__EXERCISE INPUT__:
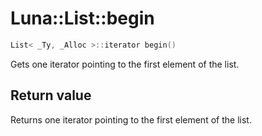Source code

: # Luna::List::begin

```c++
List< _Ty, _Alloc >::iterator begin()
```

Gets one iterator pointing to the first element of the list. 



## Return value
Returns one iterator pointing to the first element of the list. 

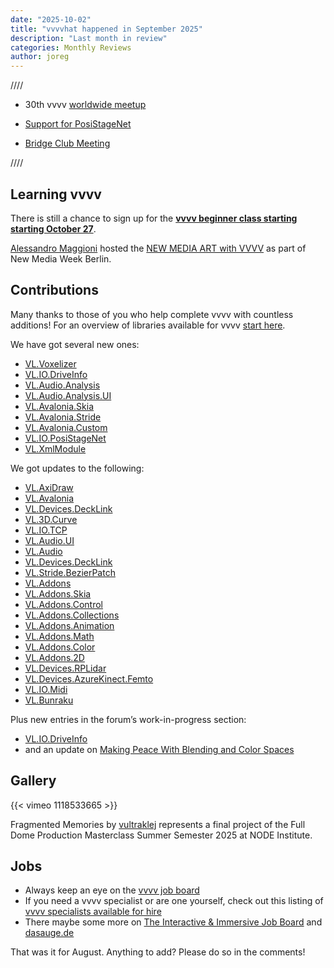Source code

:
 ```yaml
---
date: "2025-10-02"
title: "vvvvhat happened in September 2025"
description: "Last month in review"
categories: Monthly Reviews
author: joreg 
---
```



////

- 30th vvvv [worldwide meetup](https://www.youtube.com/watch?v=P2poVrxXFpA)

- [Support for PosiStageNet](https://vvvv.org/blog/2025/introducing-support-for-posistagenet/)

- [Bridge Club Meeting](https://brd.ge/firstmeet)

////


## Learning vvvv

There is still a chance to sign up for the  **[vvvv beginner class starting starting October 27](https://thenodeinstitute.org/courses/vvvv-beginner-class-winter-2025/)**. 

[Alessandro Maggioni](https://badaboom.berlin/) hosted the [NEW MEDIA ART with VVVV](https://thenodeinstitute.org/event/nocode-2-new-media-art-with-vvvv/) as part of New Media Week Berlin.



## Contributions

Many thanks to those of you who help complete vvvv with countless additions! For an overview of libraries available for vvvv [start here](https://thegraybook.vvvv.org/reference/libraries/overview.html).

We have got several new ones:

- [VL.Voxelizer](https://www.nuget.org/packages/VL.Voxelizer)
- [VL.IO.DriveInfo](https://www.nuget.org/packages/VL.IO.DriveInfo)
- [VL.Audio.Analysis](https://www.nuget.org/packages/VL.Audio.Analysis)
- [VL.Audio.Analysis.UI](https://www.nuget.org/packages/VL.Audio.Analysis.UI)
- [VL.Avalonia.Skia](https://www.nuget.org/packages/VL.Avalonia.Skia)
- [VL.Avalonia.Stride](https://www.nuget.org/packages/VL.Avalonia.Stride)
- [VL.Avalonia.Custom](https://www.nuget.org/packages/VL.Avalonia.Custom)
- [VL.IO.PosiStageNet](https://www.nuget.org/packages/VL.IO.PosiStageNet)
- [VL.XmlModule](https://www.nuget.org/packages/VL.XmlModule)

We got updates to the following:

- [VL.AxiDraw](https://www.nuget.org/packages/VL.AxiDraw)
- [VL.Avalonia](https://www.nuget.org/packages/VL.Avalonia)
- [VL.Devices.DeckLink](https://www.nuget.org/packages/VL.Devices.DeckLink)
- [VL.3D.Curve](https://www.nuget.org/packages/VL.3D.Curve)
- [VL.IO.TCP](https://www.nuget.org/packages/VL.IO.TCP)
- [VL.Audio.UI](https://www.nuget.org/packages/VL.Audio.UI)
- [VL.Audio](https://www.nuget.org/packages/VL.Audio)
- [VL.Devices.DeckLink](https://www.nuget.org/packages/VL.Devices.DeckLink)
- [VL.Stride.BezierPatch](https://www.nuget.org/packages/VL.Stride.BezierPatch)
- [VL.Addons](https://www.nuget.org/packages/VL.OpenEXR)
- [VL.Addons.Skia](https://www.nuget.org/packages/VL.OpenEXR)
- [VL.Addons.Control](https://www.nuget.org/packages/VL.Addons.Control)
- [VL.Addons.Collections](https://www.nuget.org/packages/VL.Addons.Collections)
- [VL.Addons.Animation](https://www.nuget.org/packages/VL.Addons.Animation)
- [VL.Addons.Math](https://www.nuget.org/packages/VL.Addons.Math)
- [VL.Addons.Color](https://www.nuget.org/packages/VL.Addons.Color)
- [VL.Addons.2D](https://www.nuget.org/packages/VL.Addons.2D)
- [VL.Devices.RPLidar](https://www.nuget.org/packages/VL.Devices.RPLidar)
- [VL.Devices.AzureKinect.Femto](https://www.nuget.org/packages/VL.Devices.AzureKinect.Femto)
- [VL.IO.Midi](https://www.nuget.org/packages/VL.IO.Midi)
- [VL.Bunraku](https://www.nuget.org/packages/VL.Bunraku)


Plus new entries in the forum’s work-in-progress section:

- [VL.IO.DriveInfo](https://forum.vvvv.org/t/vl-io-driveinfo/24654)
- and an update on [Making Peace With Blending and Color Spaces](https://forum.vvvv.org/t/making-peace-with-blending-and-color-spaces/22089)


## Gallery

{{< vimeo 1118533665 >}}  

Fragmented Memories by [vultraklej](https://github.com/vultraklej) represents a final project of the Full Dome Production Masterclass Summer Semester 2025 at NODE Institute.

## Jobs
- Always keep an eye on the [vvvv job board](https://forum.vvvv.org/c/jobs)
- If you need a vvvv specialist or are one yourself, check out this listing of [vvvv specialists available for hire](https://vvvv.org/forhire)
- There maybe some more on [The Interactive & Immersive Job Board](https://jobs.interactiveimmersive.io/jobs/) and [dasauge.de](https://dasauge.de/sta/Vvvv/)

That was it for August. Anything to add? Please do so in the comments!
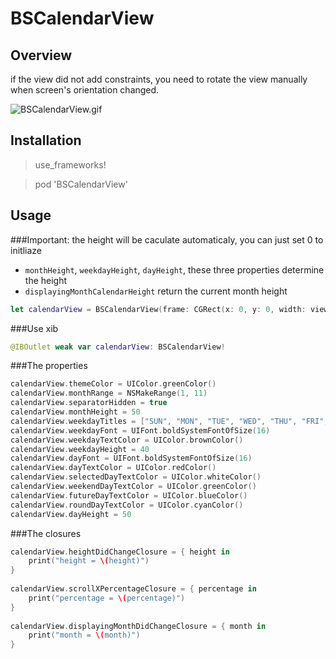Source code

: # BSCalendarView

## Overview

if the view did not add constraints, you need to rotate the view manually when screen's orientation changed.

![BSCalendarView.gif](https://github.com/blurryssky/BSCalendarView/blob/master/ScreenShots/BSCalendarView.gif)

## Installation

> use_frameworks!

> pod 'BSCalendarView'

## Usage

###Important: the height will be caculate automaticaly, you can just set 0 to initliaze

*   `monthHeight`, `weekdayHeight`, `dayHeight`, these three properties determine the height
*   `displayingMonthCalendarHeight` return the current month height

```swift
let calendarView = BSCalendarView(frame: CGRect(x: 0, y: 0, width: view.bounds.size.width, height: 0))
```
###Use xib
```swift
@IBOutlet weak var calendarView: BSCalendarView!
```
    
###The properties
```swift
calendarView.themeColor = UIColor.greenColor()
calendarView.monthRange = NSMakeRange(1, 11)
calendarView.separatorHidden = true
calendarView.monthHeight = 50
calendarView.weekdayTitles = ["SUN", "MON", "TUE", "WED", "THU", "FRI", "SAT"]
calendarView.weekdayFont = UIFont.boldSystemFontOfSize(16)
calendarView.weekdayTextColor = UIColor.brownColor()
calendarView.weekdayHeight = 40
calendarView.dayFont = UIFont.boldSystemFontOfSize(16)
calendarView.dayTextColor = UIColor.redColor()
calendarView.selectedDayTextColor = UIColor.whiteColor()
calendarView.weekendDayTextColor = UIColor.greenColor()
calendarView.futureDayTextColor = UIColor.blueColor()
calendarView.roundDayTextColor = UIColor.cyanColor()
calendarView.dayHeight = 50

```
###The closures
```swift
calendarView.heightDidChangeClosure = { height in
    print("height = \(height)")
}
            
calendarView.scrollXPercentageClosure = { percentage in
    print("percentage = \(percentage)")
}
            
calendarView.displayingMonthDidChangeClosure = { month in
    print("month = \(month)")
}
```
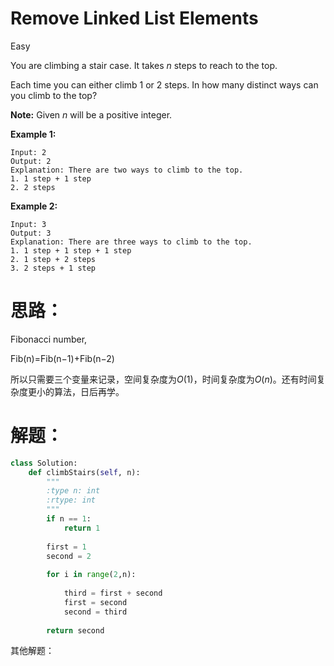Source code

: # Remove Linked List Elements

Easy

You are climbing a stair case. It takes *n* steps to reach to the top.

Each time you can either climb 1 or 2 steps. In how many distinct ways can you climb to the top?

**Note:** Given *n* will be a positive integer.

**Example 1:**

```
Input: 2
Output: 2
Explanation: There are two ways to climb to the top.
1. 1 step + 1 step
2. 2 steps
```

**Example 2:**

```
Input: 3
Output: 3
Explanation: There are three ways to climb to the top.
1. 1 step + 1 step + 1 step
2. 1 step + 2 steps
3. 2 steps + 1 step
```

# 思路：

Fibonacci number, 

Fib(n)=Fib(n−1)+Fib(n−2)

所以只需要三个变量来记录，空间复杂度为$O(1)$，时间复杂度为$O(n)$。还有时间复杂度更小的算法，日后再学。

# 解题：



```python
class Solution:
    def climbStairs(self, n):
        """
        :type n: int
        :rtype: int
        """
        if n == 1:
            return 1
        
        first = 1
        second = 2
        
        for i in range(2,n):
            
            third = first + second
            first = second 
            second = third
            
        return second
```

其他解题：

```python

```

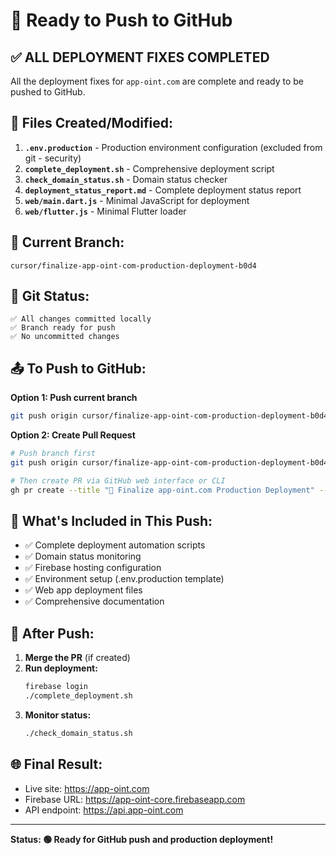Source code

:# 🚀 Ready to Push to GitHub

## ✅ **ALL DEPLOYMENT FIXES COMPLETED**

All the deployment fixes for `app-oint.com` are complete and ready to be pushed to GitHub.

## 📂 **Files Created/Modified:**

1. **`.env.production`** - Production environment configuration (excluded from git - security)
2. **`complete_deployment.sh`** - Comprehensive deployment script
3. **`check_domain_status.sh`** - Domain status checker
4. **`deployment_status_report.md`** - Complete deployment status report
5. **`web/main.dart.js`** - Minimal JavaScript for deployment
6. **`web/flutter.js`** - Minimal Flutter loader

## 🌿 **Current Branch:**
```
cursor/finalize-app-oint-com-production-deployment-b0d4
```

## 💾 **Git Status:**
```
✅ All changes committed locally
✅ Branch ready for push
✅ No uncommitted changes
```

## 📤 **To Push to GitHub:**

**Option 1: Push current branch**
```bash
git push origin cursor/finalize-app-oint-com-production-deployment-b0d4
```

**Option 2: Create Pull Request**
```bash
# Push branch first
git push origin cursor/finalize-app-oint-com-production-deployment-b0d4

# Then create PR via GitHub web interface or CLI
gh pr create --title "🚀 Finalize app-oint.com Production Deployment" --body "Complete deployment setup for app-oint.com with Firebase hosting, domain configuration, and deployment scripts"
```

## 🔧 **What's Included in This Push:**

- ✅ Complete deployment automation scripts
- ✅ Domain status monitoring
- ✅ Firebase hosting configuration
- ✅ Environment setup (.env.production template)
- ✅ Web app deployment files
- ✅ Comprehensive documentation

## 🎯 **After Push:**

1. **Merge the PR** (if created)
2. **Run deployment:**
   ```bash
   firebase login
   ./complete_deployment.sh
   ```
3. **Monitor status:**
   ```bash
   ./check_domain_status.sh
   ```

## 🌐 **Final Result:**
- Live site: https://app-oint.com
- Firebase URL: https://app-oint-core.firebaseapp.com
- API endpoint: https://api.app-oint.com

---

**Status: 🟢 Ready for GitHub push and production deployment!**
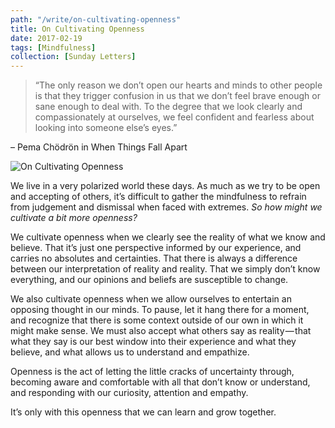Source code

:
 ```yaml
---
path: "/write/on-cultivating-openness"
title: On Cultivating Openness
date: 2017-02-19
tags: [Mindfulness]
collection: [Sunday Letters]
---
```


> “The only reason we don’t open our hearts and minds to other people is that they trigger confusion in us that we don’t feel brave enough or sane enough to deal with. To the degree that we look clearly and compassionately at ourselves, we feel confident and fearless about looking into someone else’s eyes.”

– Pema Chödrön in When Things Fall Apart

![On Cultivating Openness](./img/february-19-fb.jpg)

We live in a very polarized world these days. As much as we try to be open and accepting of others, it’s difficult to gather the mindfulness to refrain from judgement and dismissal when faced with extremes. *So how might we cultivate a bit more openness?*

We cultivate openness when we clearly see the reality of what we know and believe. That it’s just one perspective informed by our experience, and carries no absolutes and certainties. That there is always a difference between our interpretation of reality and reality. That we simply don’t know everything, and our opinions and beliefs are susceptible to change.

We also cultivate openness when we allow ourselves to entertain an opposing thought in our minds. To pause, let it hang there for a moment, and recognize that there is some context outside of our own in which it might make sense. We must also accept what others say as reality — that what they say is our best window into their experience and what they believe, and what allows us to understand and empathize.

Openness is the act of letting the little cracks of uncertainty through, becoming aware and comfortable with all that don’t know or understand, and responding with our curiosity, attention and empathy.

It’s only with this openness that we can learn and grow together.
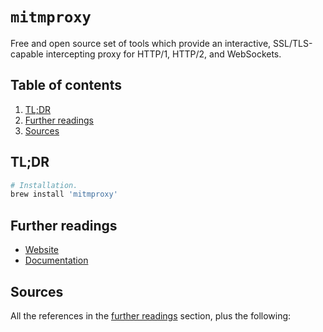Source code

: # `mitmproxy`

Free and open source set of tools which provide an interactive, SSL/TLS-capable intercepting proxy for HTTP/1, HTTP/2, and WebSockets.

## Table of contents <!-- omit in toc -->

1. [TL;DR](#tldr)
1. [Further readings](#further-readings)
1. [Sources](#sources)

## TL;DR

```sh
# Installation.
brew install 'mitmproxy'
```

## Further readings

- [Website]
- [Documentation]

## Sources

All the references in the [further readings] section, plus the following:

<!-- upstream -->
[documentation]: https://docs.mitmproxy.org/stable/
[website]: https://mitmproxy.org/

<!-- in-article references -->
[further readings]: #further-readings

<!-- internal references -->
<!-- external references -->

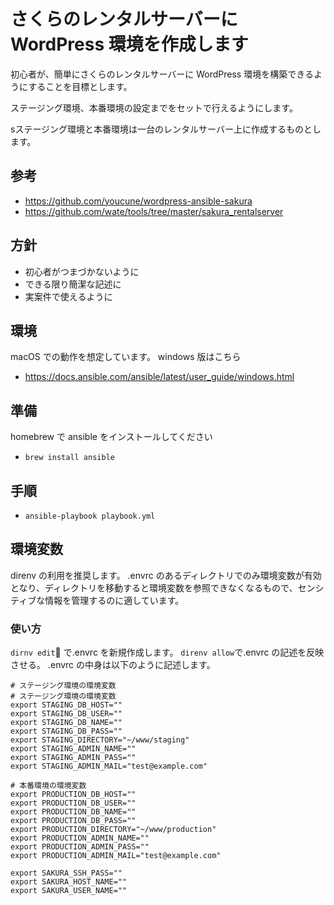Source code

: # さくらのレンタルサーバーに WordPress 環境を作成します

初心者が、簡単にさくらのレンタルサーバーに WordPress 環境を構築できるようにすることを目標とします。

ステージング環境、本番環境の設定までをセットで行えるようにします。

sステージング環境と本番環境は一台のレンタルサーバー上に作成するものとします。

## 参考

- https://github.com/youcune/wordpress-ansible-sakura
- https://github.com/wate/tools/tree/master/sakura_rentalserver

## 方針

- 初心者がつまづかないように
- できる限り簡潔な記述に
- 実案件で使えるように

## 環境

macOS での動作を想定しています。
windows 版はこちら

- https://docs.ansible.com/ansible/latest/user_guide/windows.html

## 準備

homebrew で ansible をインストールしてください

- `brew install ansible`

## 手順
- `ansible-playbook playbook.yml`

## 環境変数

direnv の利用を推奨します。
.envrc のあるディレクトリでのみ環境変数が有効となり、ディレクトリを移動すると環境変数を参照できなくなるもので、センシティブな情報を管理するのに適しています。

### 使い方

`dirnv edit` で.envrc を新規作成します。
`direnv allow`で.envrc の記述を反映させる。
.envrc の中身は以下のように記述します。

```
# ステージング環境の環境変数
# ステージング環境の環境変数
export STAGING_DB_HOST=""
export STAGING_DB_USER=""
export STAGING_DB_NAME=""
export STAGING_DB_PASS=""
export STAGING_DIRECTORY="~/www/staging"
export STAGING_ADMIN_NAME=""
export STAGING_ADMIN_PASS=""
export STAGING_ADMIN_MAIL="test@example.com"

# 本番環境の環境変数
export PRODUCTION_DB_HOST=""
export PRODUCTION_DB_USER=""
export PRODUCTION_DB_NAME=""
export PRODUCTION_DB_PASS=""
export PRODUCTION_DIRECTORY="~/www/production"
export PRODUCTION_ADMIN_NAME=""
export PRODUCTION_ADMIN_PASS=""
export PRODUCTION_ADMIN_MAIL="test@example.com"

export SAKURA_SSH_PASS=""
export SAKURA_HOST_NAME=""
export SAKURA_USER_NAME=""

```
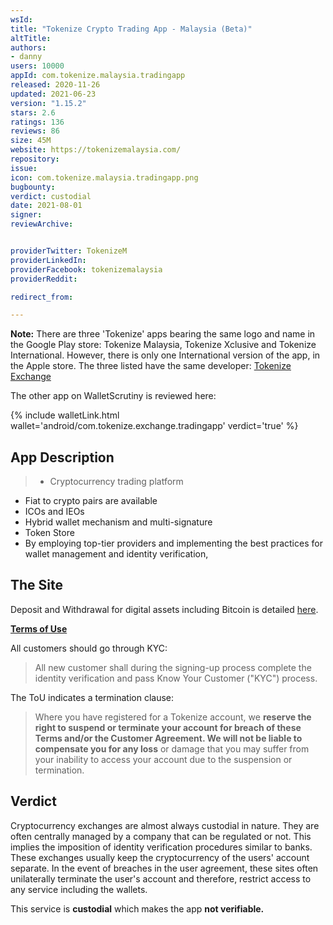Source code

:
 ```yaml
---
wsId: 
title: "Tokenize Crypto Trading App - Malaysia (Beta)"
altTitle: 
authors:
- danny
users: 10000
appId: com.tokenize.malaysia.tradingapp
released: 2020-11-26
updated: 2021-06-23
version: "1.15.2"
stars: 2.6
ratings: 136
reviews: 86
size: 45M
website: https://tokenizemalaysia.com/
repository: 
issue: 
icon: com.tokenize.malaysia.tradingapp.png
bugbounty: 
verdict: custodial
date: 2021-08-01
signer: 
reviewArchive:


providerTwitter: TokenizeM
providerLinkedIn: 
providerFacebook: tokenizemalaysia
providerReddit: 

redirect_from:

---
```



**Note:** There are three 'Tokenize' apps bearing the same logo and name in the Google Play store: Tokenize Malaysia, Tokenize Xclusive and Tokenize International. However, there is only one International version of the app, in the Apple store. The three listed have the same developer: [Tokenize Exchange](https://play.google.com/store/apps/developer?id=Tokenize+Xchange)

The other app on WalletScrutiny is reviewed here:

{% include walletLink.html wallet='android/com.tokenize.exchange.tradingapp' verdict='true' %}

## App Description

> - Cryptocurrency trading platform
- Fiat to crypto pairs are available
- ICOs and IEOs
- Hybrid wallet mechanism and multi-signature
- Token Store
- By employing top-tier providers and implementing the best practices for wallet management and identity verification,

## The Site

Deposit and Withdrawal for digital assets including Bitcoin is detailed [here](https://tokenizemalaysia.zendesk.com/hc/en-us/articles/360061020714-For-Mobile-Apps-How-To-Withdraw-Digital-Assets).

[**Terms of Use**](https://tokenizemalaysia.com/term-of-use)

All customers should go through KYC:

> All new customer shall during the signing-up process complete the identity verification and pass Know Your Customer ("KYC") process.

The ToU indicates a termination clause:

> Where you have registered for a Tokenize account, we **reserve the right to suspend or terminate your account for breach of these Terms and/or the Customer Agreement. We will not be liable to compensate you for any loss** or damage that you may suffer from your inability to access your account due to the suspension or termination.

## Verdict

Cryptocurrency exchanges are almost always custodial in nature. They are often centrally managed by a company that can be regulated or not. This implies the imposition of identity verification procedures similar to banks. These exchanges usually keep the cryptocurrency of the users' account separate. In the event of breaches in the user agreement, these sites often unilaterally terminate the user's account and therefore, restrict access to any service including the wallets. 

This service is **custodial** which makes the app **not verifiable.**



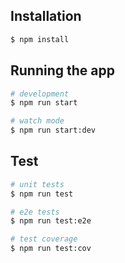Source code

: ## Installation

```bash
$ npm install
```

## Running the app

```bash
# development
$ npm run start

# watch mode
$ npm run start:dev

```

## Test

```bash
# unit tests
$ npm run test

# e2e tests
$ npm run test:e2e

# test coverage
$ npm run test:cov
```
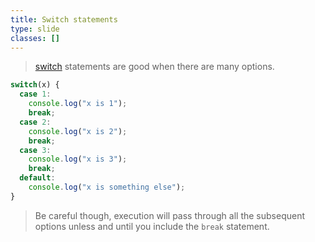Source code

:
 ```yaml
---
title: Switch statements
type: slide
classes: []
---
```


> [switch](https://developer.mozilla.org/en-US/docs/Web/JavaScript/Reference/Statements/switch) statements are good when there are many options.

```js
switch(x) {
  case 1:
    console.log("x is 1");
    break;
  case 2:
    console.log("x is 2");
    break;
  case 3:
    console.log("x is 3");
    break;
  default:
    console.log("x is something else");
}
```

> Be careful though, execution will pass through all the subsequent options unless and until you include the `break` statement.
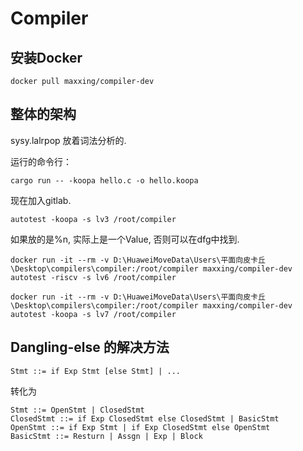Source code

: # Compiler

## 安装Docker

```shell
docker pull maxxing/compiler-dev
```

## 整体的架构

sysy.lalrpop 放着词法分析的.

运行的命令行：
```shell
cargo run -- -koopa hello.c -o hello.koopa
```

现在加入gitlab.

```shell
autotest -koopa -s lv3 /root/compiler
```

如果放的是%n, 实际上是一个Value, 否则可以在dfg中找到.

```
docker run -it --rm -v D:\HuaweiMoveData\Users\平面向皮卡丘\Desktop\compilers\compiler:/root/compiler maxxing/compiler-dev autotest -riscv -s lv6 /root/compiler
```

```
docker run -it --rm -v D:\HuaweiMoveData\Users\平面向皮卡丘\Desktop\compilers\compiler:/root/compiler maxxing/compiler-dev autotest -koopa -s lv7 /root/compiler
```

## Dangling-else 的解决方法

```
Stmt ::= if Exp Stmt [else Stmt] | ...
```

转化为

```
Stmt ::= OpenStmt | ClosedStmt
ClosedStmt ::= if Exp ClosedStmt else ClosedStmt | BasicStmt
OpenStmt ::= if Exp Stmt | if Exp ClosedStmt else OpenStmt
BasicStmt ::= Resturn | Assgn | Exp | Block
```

__EXERCISE DESCRIPTION__:
Reproduce, unchanged, each line between the one with "This service is" and the last line of the material, both included; the pictures do not go in.

__SOLVED EXERCISE__:
This service is **custodial** which makes the app **not verifiable.**



Source code

: ## Installation

```bash
$ npm install
```

## Running the app

```bash
# development
$ npm run start

# watch mode
$ npm run start:dev

```

## Test

```bash
# unit tests
$ npm run test

# e2e tests
$ npm run test:e2e

# test coverage
$ npm run test:cov
```
Source code

:
 ```yaml
---
title: Switch statements
type: slide
classes: []
---
```


> [switch](https://developer.mozilla.org/en-US/docs/Web/JavaScript/Reference/Statements/switch) statements are good when there are many options.

```js
switch(x) {
  case 1:
    console.log("x is 1");
    break;
  case 2:
    console.log("x is 2");
    break;
  case 3:
    console.log("x is 3");
    break;
  default:
    console.log("x is something else");
}
```

> Be careful though, execution will pass through all the subsequent options unless and until you include the `break` statement.
Source code

: # Compiler

## 安装Docker

```shell
docker pull maxxing/compiler-dev
```

## 整体的架构

sysy.lalrpop 放着词法分析的.

运行的命令行：
```shell
cargo run -- -koopa hello.c -o hello.koopa
```

现在加入gitlab.

```shell
autotest -koopa -s lv3 /root/compiler
```

如果放的是%n, 实际上是一个Value, 否则可以在dfg中找到.

```
docker run -it --rm -v D:\HuaweiMoveData\Users\平面向皮卡丘\Desktop\compilers\compiler:/root/compiler maxxing/compiler-dev autotest -riscv -s lv6 /root/compiler
```

```
docker run -it --rm -v D:\HuaweiMoveData\Users\平面向皮卡丘\Desktop\compilers\compiler:/root/compiler maxxing/compiler-dev autotest -koopa -s lv7 /root/compiler
```

## Dangling-else 的解决方法

```
Stmt ::= if Exp Stmt [else Stmt] | ...
```

转化为

```
Stmt ::= OpenStmt | ClosedStmt
ClosedStmt ::= if Exp ClosedStmt else ClosedStmt | BasicStmt
OpenStmt ::= if Exp Stmt | if Exp ClosedStmt else OpenStmt
BasicStmt ::= Resturn | Assgn | Exp | Block
```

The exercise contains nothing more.